Two statements of summary:

What he witnessed in Chicago drove him to demand a "new industrial ethics" and a new extension of the reach of the state into the regulation of wages, hours, and conditions as well as a new logical application of the American idea to include workers as real equals in decision making of all kinds.

And

"The voice of command is never heard among the spirits of the just."  Channing helped Salter point out that the business class needed justification by faith, to be converted to a democratic way of thinking and therefore acting.  This could happen only through the bubbling up of social morality from below until the government above reflected the impartial ideal of American democracy, guaranteeing a positive liberty of universal moral agency.  The liberal politics of moral suasion that had been exercised against drink and slavery now targeted the industrial elite as the body in need of reform.  The historical impact of Salter's efforts cannot be measured, but both the continuity of those efforts with the project of the American Reformation and the novelty of his case for the modern liberal state demonstrate how the liberal Christianity that fostered a culture of lived virtue grew into a religion of democracy that made liberty and equality into practical ideas.

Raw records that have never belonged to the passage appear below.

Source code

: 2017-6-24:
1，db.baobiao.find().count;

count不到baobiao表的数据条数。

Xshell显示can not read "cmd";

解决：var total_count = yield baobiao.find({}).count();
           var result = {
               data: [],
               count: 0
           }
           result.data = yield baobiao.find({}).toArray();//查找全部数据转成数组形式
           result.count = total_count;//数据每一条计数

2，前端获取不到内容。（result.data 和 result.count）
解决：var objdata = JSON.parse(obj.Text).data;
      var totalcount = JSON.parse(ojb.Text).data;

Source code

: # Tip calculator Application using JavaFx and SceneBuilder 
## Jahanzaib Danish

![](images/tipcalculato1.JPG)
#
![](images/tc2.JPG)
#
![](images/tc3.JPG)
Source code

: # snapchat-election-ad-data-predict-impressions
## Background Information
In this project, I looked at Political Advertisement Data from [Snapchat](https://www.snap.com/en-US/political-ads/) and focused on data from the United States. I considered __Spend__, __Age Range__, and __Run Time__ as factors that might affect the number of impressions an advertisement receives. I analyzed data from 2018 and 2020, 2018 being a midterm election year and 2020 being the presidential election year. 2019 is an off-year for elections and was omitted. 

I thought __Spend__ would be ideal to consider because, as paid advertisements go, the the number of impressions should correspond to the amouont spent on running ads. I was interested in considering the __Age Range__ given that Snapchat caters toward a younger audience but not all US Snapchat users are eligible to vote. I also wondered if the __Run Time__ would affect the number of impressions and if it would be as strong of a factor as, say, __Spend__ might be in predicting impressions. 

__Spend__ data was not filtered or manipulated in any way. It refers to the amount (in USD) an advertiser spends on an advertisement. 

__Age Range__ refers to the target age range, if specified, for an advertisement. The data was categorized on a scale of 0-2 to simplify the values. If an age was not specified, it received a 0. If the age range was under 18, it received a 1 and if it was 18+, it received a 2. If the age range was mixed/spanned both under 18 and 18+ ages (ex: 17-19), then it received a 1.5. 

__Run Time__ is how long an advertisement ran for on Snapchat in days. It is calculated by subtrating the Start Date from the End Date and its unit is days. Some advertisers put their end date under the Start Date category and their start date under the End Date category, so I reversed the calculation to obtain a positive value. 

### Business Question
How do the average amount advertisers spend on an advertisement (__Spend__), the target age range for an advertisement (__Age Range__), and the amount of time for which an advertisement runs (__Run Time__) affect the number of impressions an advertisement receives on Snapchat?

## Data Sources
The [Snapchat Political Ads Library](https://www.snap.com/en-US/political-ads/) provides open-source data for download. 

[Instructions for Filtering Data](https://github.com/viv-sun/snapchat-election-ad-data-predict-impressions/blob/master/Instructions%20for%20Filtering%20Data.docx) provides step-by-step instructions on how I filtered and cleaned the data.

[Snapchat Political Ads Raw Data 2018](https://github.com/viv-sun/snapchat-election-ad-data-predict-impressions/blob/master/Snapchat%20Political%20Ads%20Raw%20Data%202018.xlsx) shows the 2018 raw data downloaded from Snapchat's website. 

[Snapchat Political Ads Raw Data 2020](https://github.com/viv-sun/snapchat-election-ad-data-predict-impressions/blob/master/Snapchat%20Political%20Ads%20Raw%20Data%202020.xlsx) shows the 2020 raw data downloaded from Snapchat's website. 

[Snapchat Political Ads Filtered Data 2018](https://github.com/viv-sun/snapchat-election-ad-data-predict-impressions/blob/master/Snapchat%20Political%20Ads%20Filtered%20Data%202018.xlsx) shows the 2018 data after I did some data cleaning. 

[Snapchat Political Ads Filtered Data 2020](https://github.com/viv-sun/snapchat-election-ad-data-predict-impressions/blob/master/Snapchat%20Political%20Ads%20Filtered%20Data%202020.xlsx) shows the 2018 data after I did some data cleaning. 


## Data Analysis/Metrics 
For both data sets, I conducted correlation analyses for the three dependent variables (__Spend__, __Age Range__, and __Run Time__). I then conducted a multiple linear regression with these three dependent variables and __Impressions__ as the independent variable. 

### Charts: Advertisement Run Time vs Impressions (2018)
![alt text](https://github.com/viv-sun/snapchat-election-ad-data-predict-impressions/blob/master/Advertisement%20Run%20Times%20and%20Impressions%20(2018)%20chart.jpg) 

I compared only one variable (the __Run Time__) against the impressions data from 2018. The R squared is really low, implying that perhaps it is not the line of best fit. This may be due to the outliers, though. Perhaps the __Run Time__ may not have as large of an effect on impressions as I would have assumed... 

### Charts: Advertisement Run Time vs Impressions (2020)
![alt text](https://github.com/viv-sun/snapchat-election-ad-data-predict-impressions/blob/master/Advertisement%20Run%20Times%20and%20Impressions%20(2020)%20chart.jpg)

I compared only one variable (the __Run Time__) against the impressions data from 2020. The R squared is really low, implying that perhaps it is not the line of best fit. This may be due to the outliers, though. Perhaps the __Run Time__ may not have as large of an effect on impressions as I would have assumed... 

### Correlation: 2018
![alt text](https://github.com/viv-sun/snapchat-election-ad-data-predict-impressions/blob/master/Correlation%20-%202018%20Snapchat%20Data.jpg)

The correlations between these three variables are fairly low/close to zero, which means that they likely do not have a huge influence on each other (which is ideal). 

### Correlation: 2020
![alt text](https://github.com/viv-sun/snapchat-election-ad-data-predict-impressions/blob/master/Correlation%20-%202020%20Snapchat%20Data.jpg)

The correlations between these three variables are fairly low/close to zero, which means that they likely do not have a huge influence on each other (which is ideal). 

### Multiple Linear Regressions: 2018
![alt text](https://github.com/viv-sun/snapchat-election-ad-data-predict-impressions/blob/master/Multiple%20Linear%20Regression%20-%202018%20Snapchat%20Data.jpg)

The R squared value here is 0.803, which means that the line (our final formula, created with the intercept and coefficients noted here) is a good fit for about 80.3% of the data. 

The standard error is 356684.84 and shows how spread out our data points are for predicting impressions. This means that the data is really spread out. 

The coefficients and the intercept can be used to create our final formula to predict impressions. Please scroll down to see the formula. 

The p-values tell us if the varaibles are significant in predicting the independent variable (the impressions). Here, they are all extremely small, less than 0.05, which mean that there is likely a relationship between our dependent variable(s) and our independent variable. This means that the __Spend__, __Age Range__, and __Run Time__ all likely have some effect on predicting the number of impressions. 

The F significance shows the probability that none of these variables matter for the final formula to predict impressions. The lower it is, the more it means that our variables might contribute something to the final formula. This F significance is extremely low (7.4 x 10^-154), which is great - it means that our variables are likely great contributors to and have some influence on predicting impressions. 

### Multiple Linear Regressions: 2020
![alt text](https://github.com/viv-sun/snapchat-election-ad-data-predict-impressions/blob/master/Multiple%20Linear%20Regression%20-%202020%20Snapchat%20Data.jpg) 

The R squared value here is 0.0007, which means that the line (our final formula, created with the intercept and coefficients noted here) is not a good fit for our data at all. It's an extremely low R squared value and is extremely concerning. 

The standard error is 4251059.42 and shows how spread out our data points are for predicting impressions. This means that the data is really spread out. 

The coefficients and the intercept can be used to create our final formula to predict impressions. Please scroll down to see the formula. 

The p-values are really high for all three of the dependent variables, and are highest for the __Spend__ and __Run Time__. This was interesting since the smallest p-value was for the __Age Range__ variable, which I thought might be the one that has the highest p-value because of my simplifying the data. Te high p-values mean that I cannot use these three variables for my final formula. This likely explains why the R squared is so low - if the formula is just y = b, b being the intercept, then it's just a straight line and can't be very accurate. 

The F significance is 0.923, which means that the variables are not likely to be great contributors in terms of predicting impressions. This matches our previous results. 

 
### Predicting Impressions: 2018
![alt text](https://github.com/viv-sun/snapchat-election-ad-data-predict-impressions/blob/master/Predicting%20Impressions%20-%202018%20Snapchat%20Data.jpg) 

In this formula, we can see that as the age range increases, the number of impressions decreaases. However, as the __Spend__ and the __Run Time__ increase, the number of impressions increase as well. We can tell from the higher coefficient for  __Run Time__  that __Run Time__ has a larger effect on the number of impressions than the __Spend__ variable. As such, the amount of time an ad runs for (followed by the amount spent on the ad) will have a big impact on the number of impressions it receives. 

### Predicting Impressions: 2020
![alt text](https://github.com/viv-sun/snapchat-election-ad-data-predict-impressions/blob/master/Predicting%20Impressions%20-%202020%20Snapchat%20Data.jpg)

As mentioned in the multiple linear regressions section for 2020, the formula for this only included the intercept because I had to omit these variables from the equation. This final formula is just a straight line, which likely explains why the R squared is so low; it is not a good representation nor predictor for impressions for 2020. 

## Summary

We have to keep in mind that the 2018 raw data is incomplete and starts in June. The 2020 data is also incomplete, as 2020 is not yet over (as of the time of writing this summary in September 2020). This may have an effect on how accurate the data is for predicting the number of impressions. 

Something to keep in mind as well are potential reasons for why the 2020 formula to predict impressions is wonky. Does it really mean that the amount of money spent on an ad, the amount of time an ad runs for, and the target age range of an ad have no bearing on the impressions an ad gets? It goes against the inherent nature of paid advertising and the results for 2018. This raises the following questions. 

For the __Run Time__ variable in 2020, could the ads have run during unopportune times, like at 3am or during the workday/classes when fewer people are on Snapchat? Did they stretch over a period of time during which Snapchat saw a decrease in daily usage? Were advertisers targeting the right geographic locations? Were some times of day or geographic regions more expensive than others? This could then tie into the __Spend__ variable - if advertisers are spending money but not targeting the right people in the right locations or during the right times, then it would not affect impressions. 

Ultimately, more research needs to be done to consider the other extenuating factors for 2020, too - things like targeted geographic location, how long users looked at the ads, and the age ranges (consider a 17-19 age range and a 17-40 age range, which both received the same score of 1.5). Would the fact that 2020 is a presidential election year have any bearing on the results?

Salter had grown up in the Congregational Church in Burlington, Iowa (which means that he had to have known the founding pastor of my congregation) but eventually left Christianity and was a leader in the Ethical Culture movement, a secular sort of church.  He played a role in the founding of the NAACP and his philosophical work was read by and influenced Gandhi.

One of the joys of Kittelstrom's book is that for each generation she points out who they were reading (an earlier post discussed the influence of the English Romantic poets).  By Salter's time the canon was quite diverse.  Unlike most American Protestants before him, he read and was influenced by Catholic thinkers, like Cardinal Newman.  And he was the first major American scholar of Nietzsche.  His reading of Nietzsche led him to abandon the optimism that had permeated American liberalism.  She summarizes:

In pace of the search for some eternal verity as an ultimate end that could be the basis of universal harmony, the study of Nietzsche led him to think that "in fact there might be end beyond end, the work of organization never being perfect, the completely ordered world remaining forever an ideal.  In that case struggle and competition would ever and anon arise afresh.

Salter believed that government should "strive to give opportunity . . . for every life to become a positive blessing, both to itself and others."  He was worried that industrialization was leading America toward a plutocracy that would destroy our democracy (a worry that doesn't seem to go away).

And like all those before him in this tradition, he emphasized the importance of education for developing the virtues.  "Until men are democratized at heart, the forms of democracy count for little."

 

An interesting section of this chapter discusses the role of the Chicago World's Fair not only in convening the Parliament of World Religions but a series of intellectual conferences which Kittelstrom says gave birth to modern academia.


"How shall all citizens be best helped to realize their political nature?"

Thomas_Davidson_1840-1900

The fifth focal character in Amy Kittelstrom's The Religion of Democracy is Thomas Davidson, with whom I was unfamiliar.  He was a writer and educator of the turn of the last century, a friend of William James, whom she picks as typical of the liberal response to growing industrialization, as Davidson's work included a focus on the working classes. One theme which appears in this chapter and continues in later ones is that American liberals were rarely tempted by socialism even as they developed a progressive response to industrialization. 

By this time the movement was less clearly religious, having grown beyond the confines of New England Congregationalism. Davidson was a Scottish immigrant who had lived and worked in a number of countries, paradigmatic of the growing globalism of liberalism.  But the originally religious impulse that liberty rests upon the development of moral virtue, remained.

Kittelstrom summarizes Davidson's ideas:

he believed that everyone must work out their own operative truths by careful deliberation, that these truths become meaningful when they manifest in practical action, and that the only rule for common morality is love, treating others as impartially and benevolently as a truly good God would.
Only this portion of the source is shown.